#### [ACTIVITY]
How many lines in the records below contain "Religious"? Answer with the number alone.

#### [Extracted data entries]
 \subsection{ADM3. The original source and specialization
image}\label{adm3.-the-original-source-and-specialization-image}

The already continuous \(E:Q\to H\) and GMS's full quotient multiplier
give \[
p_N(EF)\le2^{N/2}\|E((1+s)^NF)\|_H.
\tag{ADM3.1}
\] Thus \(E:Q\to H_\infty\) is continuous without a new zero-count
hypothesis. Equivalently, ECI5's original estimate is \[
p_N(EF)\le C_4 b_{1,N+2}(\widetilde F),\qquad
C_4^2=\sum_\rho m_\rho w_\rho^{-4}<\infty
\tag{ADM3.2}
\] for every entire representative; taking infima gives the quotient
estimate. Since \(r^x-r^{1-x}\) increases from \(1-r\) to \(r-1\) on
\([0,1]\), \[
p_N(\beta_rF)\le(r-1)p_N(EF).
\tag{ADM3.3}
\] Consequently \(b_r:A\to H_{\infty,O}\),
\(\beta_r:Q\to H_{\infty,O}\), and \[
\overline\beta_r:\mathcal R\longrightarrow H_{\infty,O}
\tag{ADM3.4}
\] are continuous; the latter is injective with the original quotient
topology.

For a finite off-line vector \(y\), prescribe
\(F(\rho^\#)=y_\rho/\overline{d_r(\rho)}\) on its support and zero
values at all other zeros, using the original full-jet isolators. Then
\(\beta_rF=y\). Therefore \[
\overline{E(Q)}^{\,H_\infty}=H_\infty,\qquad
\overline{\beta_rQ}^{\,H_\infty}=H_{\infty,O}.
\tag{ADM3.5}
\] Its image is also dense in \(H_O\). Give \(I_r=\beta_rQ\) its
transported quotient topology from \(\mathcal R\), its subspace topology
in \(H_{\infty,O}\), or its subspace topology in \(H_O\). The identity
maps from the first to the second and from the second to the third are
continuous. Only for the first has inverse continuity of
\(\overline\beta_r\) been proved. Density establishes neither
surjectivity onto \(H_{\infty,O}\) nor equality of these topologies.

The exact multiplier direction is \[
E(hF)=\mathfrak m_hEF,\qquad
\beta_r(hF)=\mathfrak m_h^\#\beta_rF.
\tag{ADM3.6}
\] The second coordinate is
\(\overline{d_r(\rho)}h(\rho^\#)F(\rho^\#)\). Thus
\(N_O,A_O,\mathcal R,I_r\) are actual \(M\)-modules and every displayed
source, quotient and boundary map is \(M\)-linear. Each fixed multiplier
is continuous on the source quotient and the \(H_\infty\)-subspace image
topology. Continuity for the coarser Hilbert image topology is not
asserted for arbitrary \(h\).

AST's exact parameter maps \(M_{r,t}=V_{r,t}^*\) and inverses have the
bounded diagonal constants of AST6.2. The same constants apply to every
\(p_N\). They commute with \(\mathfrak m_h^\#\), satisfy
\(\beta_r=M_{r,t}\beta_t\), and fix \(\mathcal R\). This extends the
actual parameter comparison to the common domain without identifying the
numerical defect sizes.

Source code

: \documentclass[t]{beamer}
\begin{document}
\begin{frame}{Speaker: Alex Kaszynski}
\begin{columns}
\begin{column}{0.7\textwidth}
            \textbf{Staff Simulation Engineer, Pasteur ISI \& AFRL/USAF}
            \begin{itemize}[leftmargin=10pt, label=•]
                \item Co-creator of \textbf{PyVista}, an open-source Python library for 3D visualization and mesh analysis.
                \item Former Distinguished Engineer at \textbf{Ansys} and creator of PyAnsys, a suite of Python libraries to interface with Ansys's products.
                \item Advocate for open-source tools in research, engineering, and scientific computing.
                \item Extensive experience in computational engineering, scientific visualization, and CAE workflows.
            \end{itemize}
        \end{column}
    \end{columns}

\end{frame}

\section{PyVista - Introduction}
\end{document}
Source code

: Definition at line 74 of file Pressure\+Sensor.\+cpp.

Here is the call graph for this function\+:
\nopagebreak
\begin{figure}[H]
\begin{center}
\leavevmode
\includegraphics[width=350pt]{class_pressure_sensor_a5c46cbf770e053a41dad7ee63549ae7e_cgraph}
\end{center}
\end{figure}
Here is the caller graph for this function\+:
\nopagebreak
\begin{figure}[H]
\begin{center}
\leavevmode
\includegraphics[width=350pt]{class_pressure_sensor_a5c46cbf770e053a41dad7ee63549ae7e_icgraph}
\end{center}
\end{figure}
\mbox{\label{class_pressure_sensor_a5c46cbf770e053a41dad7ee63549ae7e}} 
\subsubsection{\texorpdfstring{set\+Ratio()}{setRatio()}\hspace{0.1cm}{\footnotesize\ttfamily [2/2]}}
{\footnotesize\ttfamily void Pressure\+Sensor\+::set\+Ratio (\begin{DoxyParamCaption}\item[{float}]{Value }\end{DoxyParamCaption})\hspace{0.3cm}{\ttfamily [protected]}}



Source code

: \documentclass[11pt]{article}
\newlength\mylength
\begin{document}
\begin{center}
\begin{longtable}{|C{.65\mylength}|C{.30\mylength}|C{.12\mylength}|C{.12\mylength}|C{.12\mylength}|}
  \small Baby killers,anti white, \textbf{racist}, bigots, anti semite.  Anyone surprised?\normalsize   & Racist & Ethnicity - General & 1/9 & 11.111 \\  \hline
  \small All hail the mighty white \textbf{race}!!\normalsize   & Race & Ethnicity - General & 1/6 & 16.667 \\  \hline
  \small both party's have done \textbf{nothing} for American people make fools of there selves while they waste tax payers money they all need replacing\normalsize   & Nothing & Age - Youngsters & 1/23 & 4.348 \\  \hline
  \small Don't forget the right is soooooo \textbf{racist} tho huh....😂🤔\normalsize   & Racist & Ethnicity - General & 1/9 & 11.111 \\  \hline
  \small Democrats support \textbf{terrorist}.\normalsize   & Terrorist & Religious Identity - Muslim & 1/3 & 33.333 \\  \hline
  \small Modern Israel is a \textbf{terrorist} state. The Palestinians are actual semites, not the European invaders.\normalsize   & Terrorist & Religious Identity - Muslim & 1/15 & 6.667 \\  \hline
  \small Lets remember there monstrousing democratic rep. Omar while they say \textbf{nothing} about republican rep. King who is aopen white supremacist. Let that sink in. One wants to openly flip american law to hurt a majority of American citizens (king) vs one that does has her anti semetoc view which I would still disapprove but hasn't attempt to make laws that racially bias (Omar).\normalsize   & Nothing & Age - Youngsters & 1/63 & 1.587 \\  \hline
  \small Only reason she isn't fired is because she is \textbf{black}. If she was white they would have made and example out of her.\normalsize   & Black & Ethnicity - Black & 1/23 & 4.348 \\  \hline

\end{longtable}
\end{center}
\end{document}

#### [ANSWER FOR THE TASK]
2